GrahamH wrote:zoon wrote:I remain unconvinced. My feeling here is that if free will is being rigorously kept out of the discussion, then the concepts of responsibility, blame and punishment need to be kept out as well, because all of those concepts imply at least some form of free will. To say that there is no free will whatsoever but people can still be blamed, held responsible and punished strikes me as an unacceptable fudge....
What did you make of the medical analogy in a video posted earlier? It seems apt to me. If we identify anti-social behaviour we are perfectly justified in quarantining the person to protect others or taking steps to modify that behaviour, by inducement, education or punishment. These are simply more causal strands that have effects.
I’m not happy with the medical analogy, I think it can very easily be taken too far, for 2 reasons off the top of my head.
1. It implies that the state is what is important, that the people in it are to be regarded as being like parts of a body, components which may or may not be functioning OK, and which can be dispensed with if they are not (like a diseased kidney). In democracies at least, it’s usually taken to be the other way around: the state is there as a structure which helps the people in it to thrive, the people are in the end what matter. Getting people to put the state first is apt to lead to powerful elites disregarding human rights.

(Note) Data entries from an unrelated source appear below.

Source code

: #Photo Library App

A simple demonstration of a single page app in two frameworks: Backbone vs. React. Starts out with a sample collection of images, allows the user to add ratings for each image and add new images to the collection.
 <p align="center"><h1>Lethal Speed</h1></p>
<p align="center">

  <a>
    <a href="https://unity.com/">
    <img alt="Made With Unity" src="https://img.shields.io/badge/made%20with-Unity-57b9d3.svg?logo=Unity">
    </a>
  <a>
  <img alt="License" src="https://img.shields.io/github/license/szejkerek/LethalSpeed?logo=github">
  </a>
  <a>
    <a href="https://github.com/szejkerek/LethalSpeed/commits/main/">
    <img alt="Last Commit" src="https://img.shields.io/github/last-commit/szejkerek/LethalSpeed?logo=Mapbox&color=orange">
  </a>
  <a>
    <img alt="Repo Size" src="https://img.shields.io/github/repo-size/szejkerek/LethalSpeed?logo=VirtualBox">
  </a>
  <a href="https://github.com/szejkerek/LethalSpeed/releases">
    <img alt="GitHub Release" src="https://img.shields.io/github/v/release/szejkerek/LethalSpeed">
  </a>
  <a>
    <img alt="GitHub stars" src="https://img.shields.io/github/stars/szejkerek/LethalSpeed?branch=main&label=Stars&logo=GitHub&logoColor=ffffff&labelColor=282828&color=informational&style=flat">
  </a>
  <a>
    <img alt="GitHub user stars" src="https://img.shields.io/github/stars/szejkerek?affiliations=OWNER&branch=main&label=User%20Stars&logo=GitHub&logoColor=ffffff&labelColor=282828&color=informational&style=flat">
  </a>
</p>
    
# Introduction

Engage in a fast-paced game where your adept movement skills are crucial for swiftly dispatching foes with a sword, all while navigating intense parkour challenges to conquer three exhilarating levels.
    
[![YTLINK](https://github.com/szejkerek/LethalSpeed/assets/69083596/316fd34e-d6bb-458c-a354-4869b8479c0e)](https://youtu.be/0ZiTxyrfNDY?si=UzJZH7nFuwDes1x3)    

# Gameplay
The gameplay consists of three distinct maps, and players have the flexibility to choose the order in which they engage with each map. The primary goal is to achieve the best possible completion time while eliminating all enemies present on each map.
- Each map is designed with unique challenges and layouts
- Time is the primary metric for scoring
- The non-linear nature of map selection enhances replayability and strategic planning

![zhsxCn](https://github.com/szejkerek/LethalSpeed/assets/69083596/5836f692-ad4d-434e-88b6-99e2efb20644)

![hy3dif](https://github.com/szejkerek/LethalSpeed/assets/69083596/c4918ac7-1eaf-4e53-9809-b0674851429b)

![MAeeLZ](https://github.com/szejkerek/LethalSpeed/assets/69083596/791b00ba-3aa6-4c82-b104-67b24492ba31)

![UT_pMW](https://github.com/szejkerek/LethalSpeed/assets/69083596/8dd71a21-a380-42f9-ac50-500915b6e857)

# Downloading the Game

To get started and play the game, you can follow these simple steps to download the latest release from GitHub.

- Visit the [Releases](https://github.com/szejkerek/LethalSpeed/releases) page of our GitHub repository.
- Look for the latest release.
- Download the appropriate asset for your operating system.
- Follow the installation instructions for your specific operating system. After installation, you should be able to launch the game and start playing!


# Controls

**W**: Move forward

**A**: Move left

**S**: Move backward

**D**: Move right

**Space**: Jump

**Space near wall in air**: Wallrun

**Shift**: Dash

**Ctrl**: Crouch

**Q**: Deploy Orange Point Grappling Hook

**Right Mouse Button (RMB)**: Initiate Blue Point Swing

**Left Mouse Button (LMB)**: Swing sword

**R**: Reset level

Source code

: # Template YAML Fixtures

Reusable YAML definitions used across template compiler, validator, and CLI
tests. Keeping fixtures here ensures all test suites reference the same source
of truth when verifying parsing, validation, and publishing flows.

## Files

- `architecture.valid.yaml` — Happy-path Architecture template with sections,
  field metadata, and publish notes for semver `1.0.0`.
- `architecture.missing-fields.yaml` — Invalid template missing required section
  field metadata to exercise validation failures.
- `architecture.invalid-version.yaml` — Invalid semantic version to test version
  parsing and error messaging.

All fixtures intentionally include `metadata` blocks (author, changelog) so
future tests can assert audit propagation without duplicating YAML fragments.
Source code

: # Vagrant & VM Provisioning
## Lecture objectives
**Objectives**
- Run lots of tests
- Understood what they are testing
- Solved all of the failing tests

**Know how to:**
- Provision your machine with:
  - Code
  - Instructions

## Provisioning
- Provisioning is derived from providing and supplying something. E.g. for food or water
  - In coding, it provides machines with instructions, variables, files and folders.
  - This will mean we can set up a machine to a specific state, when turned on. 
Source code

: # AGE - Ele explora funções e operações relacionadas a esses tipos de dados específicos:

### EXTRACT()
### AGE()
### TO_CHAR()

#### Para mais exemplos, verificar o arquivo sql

2. There’s an implication that anyone who breaks a rule has something wrong with them that needs to be fixed. This is very dodgy, the majority of rule-breakers are not crazed psychopaths, most normal people engage in a certain amount of low-level rule-breaking, often this can be an indicator of which rules need to be changed. Should Corbyn have been “fixed” for disobeying 3-line whips, or regarded as an individual with integrity? I appreciate that disobeying whips isn’t illegal, but a similar principle can hold where people break laws which they regard as wrong. The medical analogy leaves no obvious place for principled rule-breaking; again, it feels to me like a convenient tool for dictatorships.